Skolian Empire, Book 1

Catherine Asaro

1995

 

 

 

Contents
Part
I: Delos

Island of Sanctuary

Tams Station

Psibernaut

Lucifer’s Legacy

Denials

Zabo Squad

Aftermath

Part
II: Forshires Hold

A Time to Search

A Time to Weep

A Time to Heal

A Time to Speak

A Time to Plant

Part
III: Diesha

Fist of the Web

Mind of the Web

Chains and Silk

Heart of the Web

Until Tomorrow

I. Delos
1. Island of Sanctuary

Although I had known about Delos since I was a young woman,
this was my first visit to the planet. Delos is a member of the Allied Worlds
of Earth, who steadfastly maintain neutrality in the war between the Traders
and my people, the Skolians. Despite the fact that all of us are human—Allieds,
Traders, and Skolians alike—we have little in common. So Earth declared Delos a
neutral zone, sanctuary, a place where Trader and Skolian soldiers could walk
together in harmony.

Harmony was their word, not ours. You’d never have caught
one of us walking with a Trader soldier, in harmony or otherwise.
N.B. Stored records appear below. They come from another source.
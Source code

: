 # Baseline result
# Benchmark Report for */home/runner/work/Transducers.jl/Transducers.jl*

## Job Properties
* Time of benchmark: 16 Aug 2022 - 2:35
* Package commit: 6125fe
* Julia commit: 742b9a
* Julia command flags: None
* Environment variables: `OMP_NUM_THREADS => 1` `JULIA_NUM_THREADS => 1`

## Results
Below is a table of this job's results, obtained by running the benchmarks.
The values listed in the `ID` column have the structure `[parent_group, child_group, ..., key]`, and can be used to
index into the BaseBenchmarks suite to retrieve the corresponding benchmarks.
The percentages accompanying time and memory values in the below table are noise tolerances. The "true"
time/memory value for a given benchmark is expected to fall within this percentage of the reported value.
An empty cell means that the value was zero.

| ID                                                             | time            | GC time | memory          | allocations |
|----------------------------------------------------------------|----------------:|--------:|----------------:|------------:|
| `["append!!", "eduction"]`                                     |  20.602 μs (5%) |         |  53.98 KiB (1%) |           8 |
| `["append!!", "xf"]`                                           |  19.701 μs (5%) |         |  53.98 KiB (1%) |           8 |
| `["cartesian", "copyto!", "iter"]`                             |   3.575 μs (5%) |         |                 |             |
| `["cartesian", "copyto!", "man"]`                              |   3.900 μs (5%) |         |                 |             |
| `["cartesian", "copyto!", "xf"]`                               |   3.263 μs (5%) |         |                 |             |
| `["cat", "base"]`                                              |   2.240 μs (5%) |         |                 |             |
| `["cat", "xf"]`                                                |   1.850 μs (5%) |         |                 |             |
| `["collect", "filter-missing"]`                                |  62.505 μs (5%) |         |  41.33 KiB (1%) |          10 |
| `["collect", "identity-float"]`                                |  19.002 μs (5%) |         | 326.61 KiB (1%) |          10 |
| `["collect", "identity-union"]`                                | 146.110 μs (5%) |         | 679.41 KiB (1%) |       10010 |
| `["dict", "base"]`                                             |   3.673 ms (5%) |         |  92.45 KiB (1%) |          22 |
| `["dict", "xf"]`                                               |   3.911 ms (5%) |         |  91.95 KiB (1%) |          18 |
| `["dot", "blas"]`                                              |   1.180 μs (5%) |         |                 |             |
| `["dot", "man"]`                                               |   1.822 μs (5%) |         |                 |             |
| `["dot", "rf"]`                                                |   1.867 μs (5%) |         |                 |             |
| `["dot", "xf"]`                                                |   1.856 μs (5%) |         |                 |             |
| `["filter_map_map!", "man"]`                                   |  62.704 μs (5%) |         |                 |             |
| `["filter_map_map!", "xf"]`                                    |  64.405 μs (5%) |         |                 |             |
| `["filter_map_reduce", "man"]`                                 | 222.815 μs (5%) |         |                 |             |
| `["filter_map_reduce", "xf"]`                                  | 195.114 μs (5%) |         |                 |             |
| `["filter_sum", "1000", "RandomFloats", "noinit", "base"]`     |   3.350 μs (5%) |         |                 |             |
But Delos was the planet easiest to reach from the region of
space where my squad had been running flight drills to integrate Taas, our
newest member, into the group. So Delos was where we came for our well-earned
rest and relaxation.

The evening was warm as the four of us walked along the Arcade.
A hodgepodge of stalls and shops stretched the length of the boardwalk, eaves
hung with wooden chimes that clacked in the wind, and with streamers dyed
green, yellow, blue, and plump-pod red. At the apex of each turreted roof a
pole reached toward the sky. Metal plates hung from the poles, clanking
heartily as gusts tossed them against one another, their chatter melding with
the voices of the people who strolled among the shops and games. It was a place
of festival and laughter, a haven for the bright women in their flutter-yellow
skirts, and for the strapping young men in billowing trousers who pursued them.

As we strolled along the boardwalk, its nervoplex surface
shifted under our feet, making me grit my teeth. I had never understood why
most people liked the stuff. No, that wasn’t true. I understood, I just didn’t
share that fondness. Nervoplex supposedly heightened comfort and pleasure. The
network of molecular fibers and nanosized computer chips woven into it reacted
to the distribution of weight it experienced, letting the boardwalk analyze and
interact with the pedestrian traffic almost as if it sensed their moods.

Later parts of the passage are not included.